■ **REQUIRED WORK**: Scan the records below for the word "upper". Copy each line where it appears.

────────

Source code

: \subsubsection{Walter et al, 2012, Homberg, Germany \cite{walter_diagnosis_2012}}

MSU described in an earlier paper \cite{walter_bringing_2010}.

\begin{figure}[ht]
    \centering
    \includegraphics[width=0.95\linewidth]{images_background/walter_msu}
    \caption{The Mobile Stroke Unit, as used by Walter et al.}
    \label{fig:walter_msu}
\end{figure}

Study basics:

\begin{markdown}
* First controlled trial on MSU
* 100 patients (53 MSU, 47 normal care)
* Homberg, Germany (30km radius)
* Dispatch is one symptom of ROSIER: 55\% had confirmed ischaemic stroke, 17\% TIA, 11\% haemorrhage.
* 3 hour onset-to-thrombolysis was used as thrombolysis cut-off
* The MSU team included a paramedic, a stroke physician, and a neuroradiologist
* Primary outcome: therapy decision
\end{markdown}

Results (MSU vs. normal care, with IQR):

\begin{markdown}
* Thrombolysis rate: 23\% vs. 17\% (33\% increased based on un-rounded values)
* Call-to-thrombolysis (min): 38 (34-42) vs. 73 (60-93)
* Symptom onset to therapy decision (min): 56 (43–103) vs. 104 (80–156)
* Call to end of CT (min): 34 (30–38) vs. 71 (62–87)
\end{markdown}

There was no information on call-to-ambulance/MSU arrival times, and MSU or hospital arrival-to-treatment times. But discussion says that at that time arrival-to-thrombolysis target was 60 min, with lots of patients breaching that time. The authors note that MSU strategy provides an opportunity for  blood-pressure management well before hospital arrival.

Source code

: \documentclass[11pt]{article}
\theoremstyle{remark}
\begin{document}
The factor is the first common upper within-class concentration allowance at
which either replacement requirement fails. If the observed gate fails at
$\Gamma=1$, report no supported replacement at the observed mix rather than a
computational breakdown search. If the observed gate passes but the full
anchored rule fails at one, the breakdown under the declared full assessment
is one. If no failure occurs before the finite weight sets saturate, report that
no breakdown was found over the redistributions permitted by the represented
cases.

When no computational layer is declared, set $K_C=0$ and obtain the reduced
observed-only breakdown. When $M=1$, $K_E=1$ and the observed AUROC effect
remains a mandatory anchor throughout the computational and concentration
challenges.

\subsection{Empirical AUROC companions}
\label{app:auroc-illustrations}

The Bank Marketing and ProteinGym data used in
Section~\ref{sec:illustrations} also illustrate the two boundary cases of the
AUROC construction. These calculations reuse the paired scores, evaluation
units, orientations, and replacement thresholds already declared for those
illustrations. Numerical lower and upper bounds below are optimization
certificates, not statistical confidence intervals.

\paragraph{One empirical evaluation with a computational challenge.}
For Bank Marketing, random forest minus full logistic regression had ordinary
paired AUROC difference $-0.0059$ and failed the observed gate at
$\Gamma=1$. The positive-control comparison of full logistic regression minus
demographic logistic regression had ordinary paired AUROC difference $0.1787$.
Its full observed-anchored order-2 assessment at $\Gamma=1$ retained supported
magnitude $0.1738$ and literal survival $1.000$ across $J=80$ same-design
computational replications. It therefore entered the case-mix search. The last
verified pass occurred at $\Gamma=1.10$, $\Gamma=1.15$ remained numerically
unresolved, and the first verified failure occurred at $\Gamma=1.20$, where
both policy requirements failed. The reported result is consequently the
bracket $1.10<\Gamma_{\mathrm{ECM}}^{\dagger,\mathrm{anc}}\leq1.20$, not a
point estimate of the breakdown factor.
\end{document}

────────

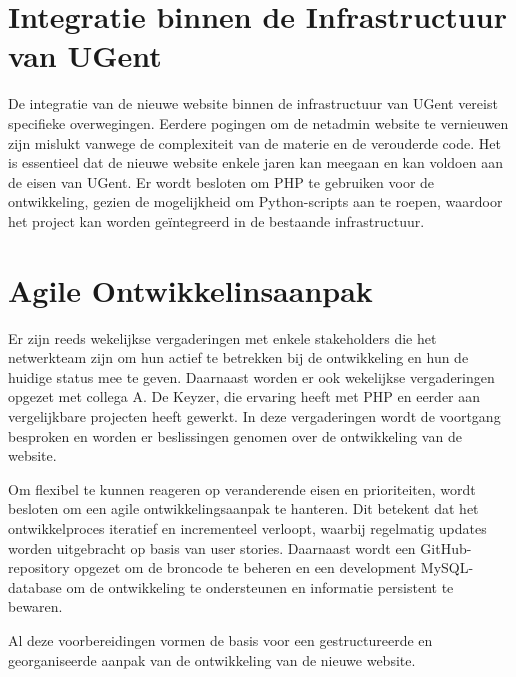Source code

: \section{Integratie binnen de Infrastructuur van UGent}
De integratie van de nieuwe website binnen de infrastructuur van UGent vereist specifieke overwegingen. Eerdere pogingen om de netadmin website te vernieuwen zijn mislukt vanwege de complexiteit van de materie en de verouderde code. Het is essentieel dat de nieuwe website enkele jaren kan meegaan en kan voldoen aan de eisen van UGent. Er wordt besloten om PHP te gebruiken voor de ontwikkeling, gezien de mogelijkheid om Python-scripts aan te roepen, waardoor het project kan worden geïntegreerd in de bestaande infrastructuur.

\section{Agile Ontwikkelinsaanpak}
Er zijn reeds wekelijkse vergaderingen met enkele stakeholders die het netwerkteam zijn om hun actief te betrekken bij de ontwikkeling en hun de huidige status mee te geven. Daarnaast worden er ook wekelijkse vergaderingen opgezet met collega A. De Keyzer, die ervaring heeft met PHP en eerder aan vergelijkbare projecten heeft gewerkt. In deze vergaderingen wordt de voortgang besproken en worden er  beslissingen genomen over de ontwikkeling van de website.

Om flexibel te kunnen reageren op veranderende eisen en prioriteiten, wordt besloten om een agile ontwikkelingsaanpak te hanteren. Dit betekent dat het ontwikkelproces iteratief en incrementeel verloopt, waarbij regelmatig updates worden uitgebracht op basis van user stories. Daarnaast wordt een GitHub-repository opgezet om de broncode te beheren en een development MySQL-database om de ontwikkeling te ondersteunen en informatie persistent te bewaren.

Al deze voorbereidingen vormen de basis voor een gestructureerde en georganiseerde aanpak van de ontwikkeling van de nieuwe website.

────────

■ **YOUR SOLUTION**:
The factor is the first common upper within-class concentration allowance at
illustrations. Numerical lower and upper bounds below are optimization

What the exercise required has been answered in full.